Task Force prepares for GPICA presentation
The Pine Island Covid-19 Task Force opened its weekly meeting Monday, Aug. 31, with a discussion on presentation preparations for the Greater Pine Island Civic Association Zoom meeting, scheduled Tuesday, Sept. 2.
Professor of Epidemiology Dr. Jim Koopman, who was scheduled give a part of the Task Force presentation at the meeting, said he didn’t want to dwell on failures regarding COVID-19, but rather on what can be done about the current situation and how that is likely to change the future outcome of the pandemic.
“We have a lot of failures in the past and in the present,” said Koopman, “and I don’t think we gain a lot by dwelling on it.”
Koopman said we are a long way from herd immunity, which could affect much of the population at the present rate of reopening. He also said testing is improving from where it began only months ago.
“To me it’s very clear that these will do much more to stop transmission than the ones we’re doing now,” said Koopman of the new tests becoming available. “They are not as sensitive. They are just as specific — in other words, they have some false negatives, but they have fewer false positives and when you look at the patterns of peoples’ infections sequentially with traditional tests there are a lot of times where people are negative in between being positive. But these new tests don’t behave that way so that’s an advantage.”

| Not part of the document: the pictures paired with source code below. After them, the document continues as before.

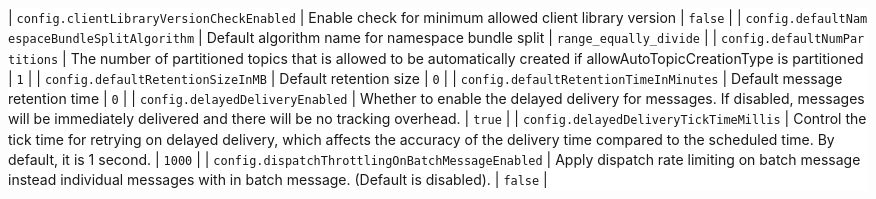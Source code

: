 | `config.clientLibraryVersionCheckEnabled`                        | Enable check for minimum allowed client library version                                                                                                                                                                                                                                                                                                                                                                                                                                                                                                                              | `false`                                                                                      |
| `config.defaultNamespaceBundleSplitAlgorithm`                    | Default algorithm name for namespace bundle split                                                                                                                                                                                                                                                                                                                                                                                                                                                                                                                                    | `range_equally_divide`                                                                       |
| `config.defaultNumPartitions`                                    | The number of partitioned topics that is allowed to be automatically created if allowAutoTopicCreationType is partitioned                                                                                                                                                                                                                                                                                                                                                                                                                                                            | `1`                                                                                          |
| `config.defaultRetentionSizeInMB`                                | Default retention size                                                                                                                                                                                                                                                                                                                                                                                                                                                                                                                                                               | `0`                                                                                          |
| `config.defaultRetentionTimeInMinutes`                           | Default message retention time                                                                                                                                                                                                                                                                                                                                                                                                                                                                                                                                                       | `0`                                                                                          |
| `config.delayedDeliveryEnabled`                                  | Whether to enable the delayed delivery for messages. If disabled, messages will be immediately delivered and there will be no tracking overhead.                                                                                                                                                                                                                                                                                                                                                                                                                                     | `true`                                                                                       |
| `config.delayedDeliveryTickTimeMillis`                           | Control the tick time for retrying on delayed delivery, which affects the accuracy of the delivery time compared to the scheduled time. By default, it is 1 second.                                                                                                                                                                                                                                                                                                                                                                                                                  | `1000`                                                                                       |
| `config.dispatchThrottlingOnBatchMessageEnabled`                 | Apply dispatch rate limiting on batch message instead individual messages with in batch message. (Default is disabled).                                                                                                                                                                                                                                                                                                                                                                                                                                                              | `false`                                                                                      |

The turn-around time, he said, is the biggest determining factor in transmission prevention. Although these tests are not as sensitive, they are sensitive enough to determine someone who is highly infectious. In his presentation to the GPICA, he said he planned to cover the seasonality of endemic corona viruses, which is coming soon.
“There are no viruses that are more seasonal than endemic coronaviruses and there’s no reason to believe that this coronavirus is not going to be just as seasonal as they are,” Koopman said.

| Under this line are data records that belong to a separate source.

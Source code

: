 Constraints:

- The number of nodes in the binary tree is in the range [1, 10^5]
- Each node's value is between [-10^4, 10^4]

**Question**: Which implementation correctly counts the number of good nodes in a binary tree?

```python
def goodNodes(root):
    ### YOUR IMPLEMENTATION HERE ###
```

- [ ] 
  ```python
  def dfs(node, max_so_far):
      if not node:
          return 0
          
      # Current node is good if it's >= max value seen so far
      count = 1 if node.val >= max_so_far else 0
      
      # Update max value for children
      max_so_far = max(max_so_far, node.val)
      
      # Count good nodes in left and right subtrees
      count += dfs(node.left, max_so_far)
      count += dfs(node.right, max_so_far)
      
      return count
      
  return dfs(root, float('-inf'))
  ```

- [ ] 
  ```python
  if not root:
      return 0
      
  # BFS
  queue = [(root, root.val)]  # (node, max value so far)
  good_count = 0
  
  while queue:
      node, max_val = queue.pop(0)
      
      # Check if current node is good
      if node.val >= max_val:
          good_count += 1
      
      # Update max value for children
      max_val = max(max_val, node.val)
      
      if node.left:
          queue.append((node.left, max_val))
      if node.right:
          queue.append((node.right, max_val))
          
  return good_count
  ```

Easy testing and organized surveillance are things Koopman said will be needed in the future, adding that he’d like to see the island become more organized toward obtaining these things. Although he said he was initially skeptical regarding a messenger RNA vaccine, which performs by the body’s ability to turn it into an antigen, this is the vaccine Koopman says is most likely to be the first approved for COVID-19.
“Even though the vaccine makes you sick,” said Koopman, “it does a good job in inducing immunity — it doesn’t make you very sick. I think some of these vaccines will work but corona viruses affect everybody at every age. There’s no reason to think this will be different. The reason they affect everyone at every age is probably because they’re drifting so much … there’s waning and drifting. That’s the work that I’m doing. I think there’s hope in terms of a vaccine, but there are going to be problems and it’s not going to come immediately.”

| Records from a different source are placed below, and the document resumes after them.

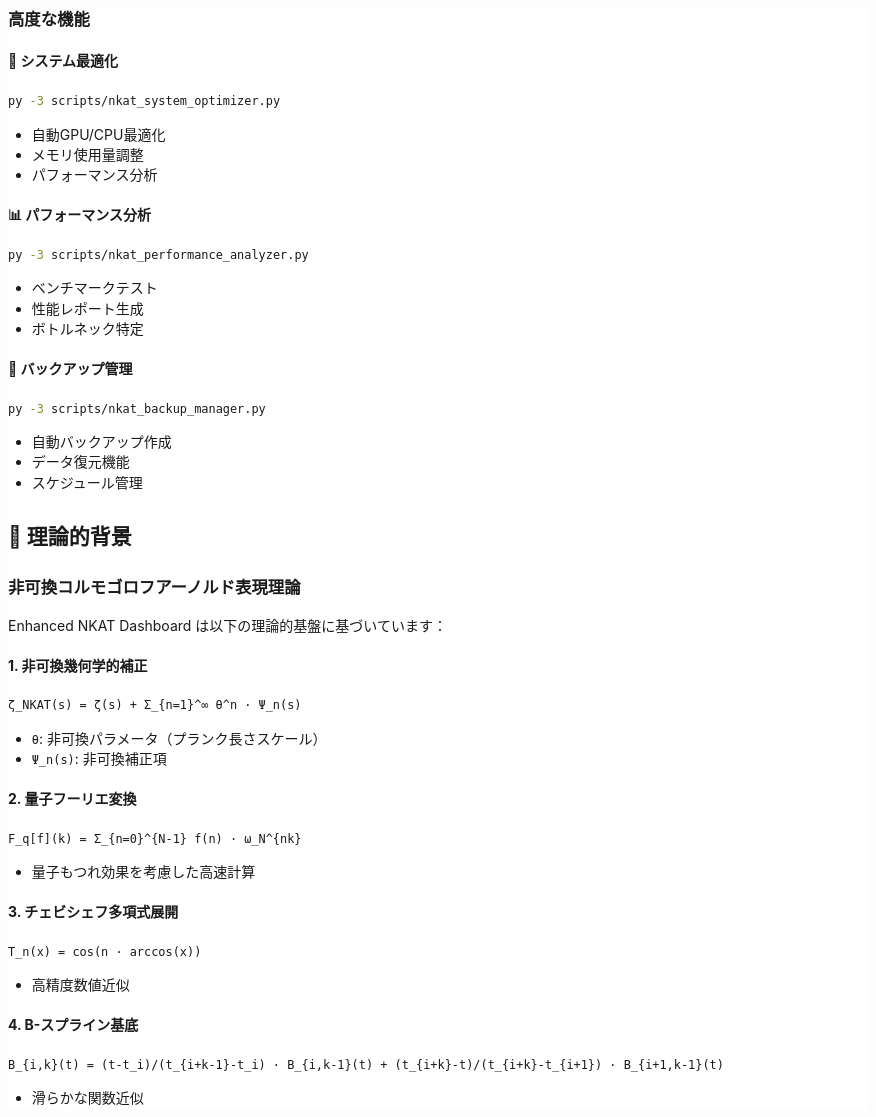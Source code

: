 ### 高度な機能

#### 🔧 システム最適化
```bash
py -3 scripts/nkat_system_optimizer.py
```
- 自動GPU/CPU最適化
- メモリ使用量調整
- パフォーマンス分析

#### 📊 パフォーマンス分析
```bash
py -3 scripts/nkat_performance_analyzer.py
```
- ベンチマークテスト
- 性能レポート生成
- ボトルネック特定

#### 💾 バックアップ管理
```bash
py -3 scripts/nkat_backup_manager.py
```
- 自動バックアップ作成
- データ復元機能
- スケジュール管理

## 🧮 理論的背景

### 非可換コルモゴロフアーノルド表現理論

Enhanced NKAT Dashboard は以下の理論的基盤に基づいています：

#### 1. 非可換幾何学的補正
```
ζ_NKAT(s) = ζ(s) + Σ_{n=1}^∞ θ^n · Ψ_n(s)
```
- `θ`: 非可換パラメータ（プランク長さスケール）
- `Ψ_n(s)`: 非可換補正項

#### 2. 量子フーリエ変換
```
F_q[f](k) = Σ_{n=0}^{N-1} f(n) · ω_N^{nk}
```
- 量子もつれ効果を考慮した高速計算

#### 3. チェビシェフ多項式展開
```
T_n(x) = cos(n · arccos(x))
```
- 高精度数値近似

#### 4. B-スプライン基底
```
B_{i,k}(t) = (t-t_i)/(t_{i+k-1}-t_i) · B_{i,k-1}(t) + (t_{i+k}-t)/(t_{i+k}-t_{i+1}) · B_{i+1,k-1}(t)
```
- 滑らかな関数近似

Koopman emphasized keeping down the reproduction number to avoid more deaths, by following CDC guidelines and taking whatever measures necessary to contain the virus. He reminded everyone that measures taken are not the only factor, however, but the coming seasons in which endemic coronaviruses thrive. While the Task Force on the whole is concerned that people are at risk, Koopman explained the difference between individual and population risk.
“If we calculate our individual risk and say I only have a 1 percent chance of getting infected if I do this series of things, that’s under the current conditions, but if I do those things and if other people do those things, they change the transmission dynamics so it’s now no longer a 1 percent, it’s a 10 percent,” Koopman said.
“And it increases in an exponential way, not just in addition,” said Task Force leader Eric McCrea.
“And it’s more than exponential,” said Koopman, “because there’s a process of growth that it’s going through.”
According to Koopman, people seem to be more concerned with complications arising from a vaccination than they are with becoming infected. Although he admits this may be true in some cases, he reminded the group that if just 10 percent of the people act on this, the virus increases greatly.